The other issue was the gear difference since I had taken no time off. Sure, I could run the content they needed to, but it was trivial to me, meaning my gearing took all of the challenge out of things. Plus, there was really no open mindedness about trying things such as using my pet bear as a tank. It was a challenge that was laughed at and never given any real consideration. My mindset became screw it, the road I’m on is narrow and not for everyone.
Then came blogging and Twitter. Both have opened me up to a larger WoW community than I never knew before. I enjoy the Twitter conversations a lot. I’ve met other bloggers and gained a lot of knowledge that I did not have before. I’m still learning too. I have Twitter friends (followers) that I talk more with than I do with people in game. Interesting eh?
This is a rambling post and I apologize. I should be in bed now, but this stuff was heavy on my mind and it feels good to get it out.
Back to where I’m going with this. I don’t know how much longer I’ll be playing WoW to be honest. I’m actually quite bored. There are things here and there within the scope of things that peak my interest enough to keep me going. A good example is creating Atlantica, and tonight I dual specced Monssoen Protection and Fury due to forth coming Rage changes. Noirwolf still needs Epic Flight training, and of course Atlantica will need the same when the time arrives. What happens when all of those things are fulfilled though? Kill another monster, kill some more Horde, pray that Blizzard introduces another regular/heroic level dungeon for the non-raiders. What a crossroads.

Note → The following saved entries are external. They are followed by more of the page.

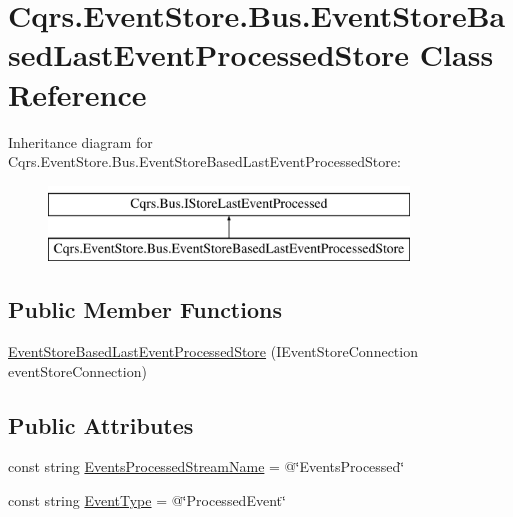 \hypertarget{classCqrs_1_1EventStore_1_1Bus_1_1EventStoreBasedLastEventProcessedStore}{}\section{Cqrs.\+Event\+Store.\+Bus.\+Event\+Store\+Based\+Last\+Event\+Processed\+Store Class Reference}
\label{classCqrs_1_1EventStore_1_1Bus_1_1EventStoreBasedLastEventProcessedStore}
Inheritance diagram for Cqrs.\+Event\+Store.\+Bus.\+Event\+Store\+Based\+Last\+Event\+Processed\+Store\+:\begin{figure}[H]
\begin{center}
\leavevmode
\includegraphics[height=2.000000cm]{classCqrs_1_1EventStore_1_1Bus_1_1EventStoreBasedLastEventProcessedStore}
\end{center}
\end{figure}
\subsection*{Public Member Functions}
\begin{DoxyCompactItemize}
\item 
\hyperlink{classCqrs_1_1EventStore_1_1Bus_1_1EventStoreBasedLastEventProcessedStore_a54dc3860c38026fd298bd204e3079490_a54dc3860c38026fd298bd204e3079490}{Event\+Store\+Based\+Last\+Event\+Processed\+Store} (I\+Event\+Store\+Connection event\+Store\+Connection)
\end{DoxyCompactItemize}
\subsection*{Public Attributes}
\begin{DoxyCompactItemize}
\item 
const string \hyperlink{classCqrs_1_1EventStore_1_1Bus_1_1EventStoreBasedLastEventProcessedStore_aa3125d75a64df58026e0fd785f99bfff_aa3125d75a64df58026e0fd785f99bfff}{Events\+Processed\+Stream\+Name} = @\char`\"{}Events\+Processed\char`\"{}
\item 
const string \hyperlink{classCqrs_1_1EventStore_1_1Bus_1_1EventStoreBasedLastEventProcessedStore_a63b4ae4f14e782d605aff1bd214db3f1_a63b4ae4f14e782d605aff1bd214db3f1}{Event\+Type} = @\char`\"{}Processed\+Event\char`\"{}
\end{DoxyCompactItemize}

Some will say I should raid. That would only be band-aid. Besides, I’ve tested the waters of raiding and I did not like it. Maybe I just had a bad experience, but waiting around for an hour for things to start, master looting without explanation, and lack of listening/cooperation drove me mad and away from it. Plus, hearing the horror stories of everyone is ready to go, but everything is cancelled due to one or two people not being able to attend. No thanks.

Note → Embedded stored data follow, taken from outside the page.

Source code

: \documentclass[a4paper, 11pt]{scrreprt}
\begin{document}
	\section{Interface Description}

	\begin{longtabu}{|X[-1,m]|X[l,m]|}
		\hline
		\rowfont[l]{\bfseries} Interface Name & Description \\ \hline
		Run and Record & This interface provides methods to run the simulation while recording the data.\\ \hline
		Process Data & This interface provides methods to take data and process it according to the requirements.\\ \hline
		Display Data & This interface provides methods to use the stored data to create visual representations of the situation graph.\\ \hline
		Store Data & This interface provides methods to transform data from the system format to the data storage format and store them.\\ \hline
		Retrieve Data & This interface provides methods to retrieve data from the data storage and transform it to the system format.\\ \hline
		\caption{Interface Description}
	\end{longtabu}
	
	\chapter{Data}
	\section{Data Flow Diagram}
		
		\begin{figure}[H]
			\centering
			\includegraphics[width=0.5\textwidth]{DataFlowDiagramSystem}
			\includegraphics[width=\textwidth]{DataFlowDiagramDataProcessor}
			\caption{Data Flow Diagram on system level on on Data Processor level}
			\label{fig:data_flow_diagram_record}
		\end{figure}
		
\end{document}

Atlantica will be my last character created unless I can create another one like Samsonknight that does not have to start at level one. Five 80s is enough for me. I can only pay the same content some many times. Plus there is a pinch of perfectionist in me that is bothered by not having everyone up to the gear level of Nochecazador, but that would be way to hard and require not ever sleeping.
The poor hunter community is shrinking and seems to be splintered to a degree. Sad, but true. I think things will get better, but fear that there are going to be some personal hurt feelings in the process. Human nature taking its course I suppose.
I asked someone that I respect a lot what keeps them playing. I’ve not gotten an answer. I don’t know if I will get one. Am I deserving of it? Maybe not. I don’t have any world titles to boast of or lay claim to.
I’m not done, but don’t be surprised if sometime in the future I do hang it up.
The Motrin is kicked in finally. Off to lala land I go. I’m gonna need some caffeine at work. Thanks for reading and maybe understanding.